= Beginning of Section =
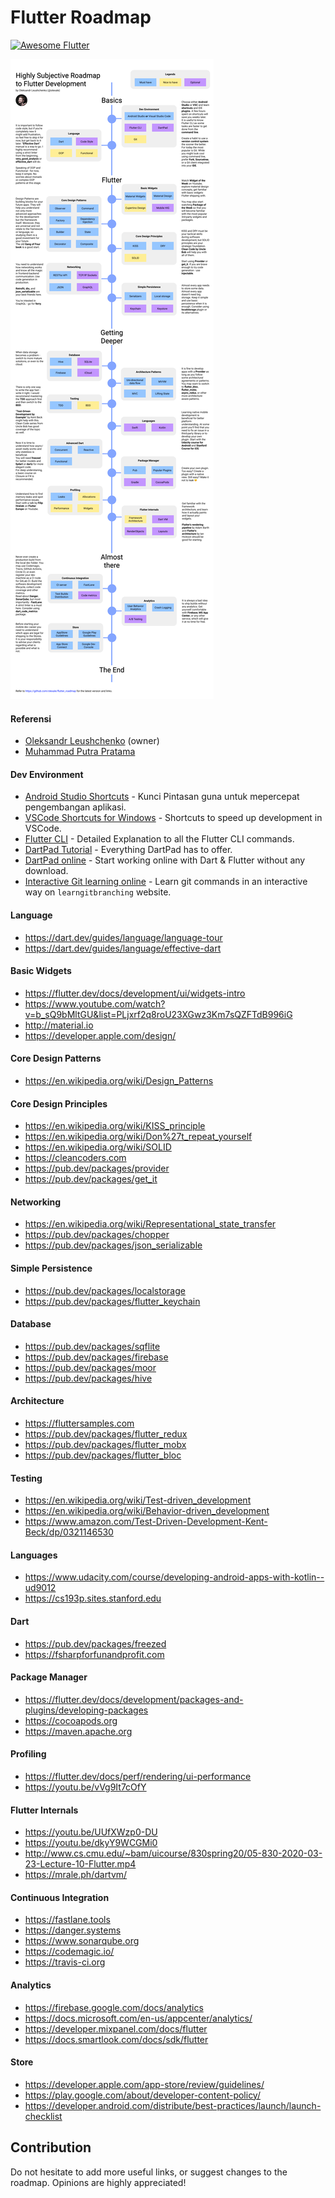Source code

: # Flutter Roadmap <a href="https://github.com/Solido/awesome-flutter">
   <img alt="Awesome Flutter" src="https://img.shields.io/badge/Awesome-Flutter-blue.svg?longCache=true&style=flat-square" />
</a>

![roadmap](images/FlutterRoadmap.png)

#### Referensi
* [Oleksandr Leushchenko](https://github.com/olexale/) (owner)
* [Muhammad Putra Pratama](https://github.com/renn18/)

#### Dev Environment
* [Android Studio Shortcuts](https://developer.android.com/studio/intro/keyboard-shortcuts) - Kunci Pintasan guna untuk mepercepat pengembangan aplikasi.
* [VSCode Shortcuts for Windows](https://code.visualstudio.com/shortcuts/keyboard-shortcuts-windows.pdf) - Shortcuts to speed up development in VSCode.
* [Flutter CLI](https://www.geeksforgeeks.org/flutter-important-cli-commands/) - Detailed Explanation to all the Flutter CLI commands.
* [DartPad Tutorial](https://dart.dev/resources/dartpad-best-practices) - Everything DartPad has to offer.
* [DartPad online](https://dartpad.dev/) - Start working online with Dart & Flutter without any download.
* [Interactive Git learning online](https://learngitbranching.js.org) - Learn git commands in an interactive way on `learngitbranching` website.

#### Language
* https://dart.dev/guides/language/language-tour
* https://dart.dev/guides/language/effective-dart

#### Basic Widgets
* https://flutter.dev/docs/development/ui/widgets-intro
* https://www.youtube.com/watch?v=b_sQ9bMltGU&list=PLjxrf2q8roU23XGwz3Km7sQZFTdB996iG
* http://material.io
* https://developer.apple.com/design/

#### Core Design Patterns
* https://en.wikipedia.org/wiki/Design_Patterns

#### Core Design Principles
* https://en.wikipedia.org/wiki/KISS_principle
* https://en.wikipedia.org/wiki/Don%27t_repeat_yourself
* https://en.wikipedia.org/wiki/SOLID
* https://cleancoders.com
* https://pub.dev/packages/provider
* https://pub.dev/packages/get_it

#### Networking
* https://en.wikipedia.org/wiki/Representational_state_transfer
* https://pub.dev/packages/chopper
* https://pub.dev/packages/json_serializable

#### Simple Persistence
* https://pub.dev/packages/localstorage
* https://pub.dev/packages/flutter_keychain

#### Database
* https://pub.dev/packages/sqflite
* https://pub.dev/packages/firebase
* https://pub.dev/packages/moor
* https://pub.dev/packages/hive

#### Architecture
* https://fluttersamples.com
* https://pub.dev/packages/flutter_redux
* https://pub.dev/packages/flutter_mobx
* https://pub.dev/packages/flutter_bloc

#### Testing
* https://en.wikipedia.org/wiki/Test-driven_development
* https://en.wikipedia.org/wiki/Behavior-driven_development
* https://www.amazon.com/Test-Driven-Development-Kent-Beck/dp/0321146530

#### Languages
* https://www.udacity.com/course/developing-android-apps-with-kotlin--ud9012
* https://cs193p.sites.stanford.edu

#### Dart
* https://pub.dev/packages/freezed
* https://fsharpforfunandprofit.com

#### Package Manager
* https://flutter.dev/docs/development/packages-and-plugins/developing-packages
* https://cocoapods.org
* https://maven.apache.org

#### Profiling
* https://flutter.dev/docs/perf/rendering/ui-performance
* https://youtu.be/vVg9It7cOfY

#### Flutter Internals
* https://youtu.be/UUfXWzp0-DU
* https://youtu.be/dkyY9WCGMi0
* http://www.cs.cmu.edu/~bam/uicourse/830spring20/05-830-2020-03-23-Lecture-10-Flutter.mp4
* https://mrale.ph/dartvm/

#### Continuous Integration
* https://fastlane.tools
* https://danger.systems
* https://www.sonarqube.org
* https://codemagic.io/
* https://travis-ci.org

#### Analytics
* https://firebase.google.com/docs/analytics
* https://docs.microsoft.com/en-us/appcenter/analytics/
* https://developer.mixpanel.com/docs/flutter
* https://docs.smartlook.com/docs/sdk/flutter

#### Store
* https://developer.apple.com/app-store/review/guidelines/
* https://play.google.com/about/developer-content-policy/
* https://developer.android.com/distribute/best-practices/launch/launch-checklist

## Contribution
Do not hesitate to add more useful links, or suggest changes to the roadmap. Opinions are highly appreciated!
= End of Section =
What this task involves —
What is needed is an exact copy of the lines from the start of the records through the line containing "#### Dev Environment", with no pictures.

Answer below —
Source code

: # Flutter Roadmap <a href="https://github.com/Solido/awesome-flutter">
   <img alt="Awesome Flutter" src="https://img.shields.io/badge/Awesome-Flutter-blue.svg?longCache=true&style=flat-square" />
</a>

![roadmap](images/FlutterRoadmap.png)

#### Referensi
* [Oleksandr Leushchenko](https://github.com/olexale/) (owner)
* [Muhammad Putra Pratama](https://github.com/renn18/)

#### Dev Environment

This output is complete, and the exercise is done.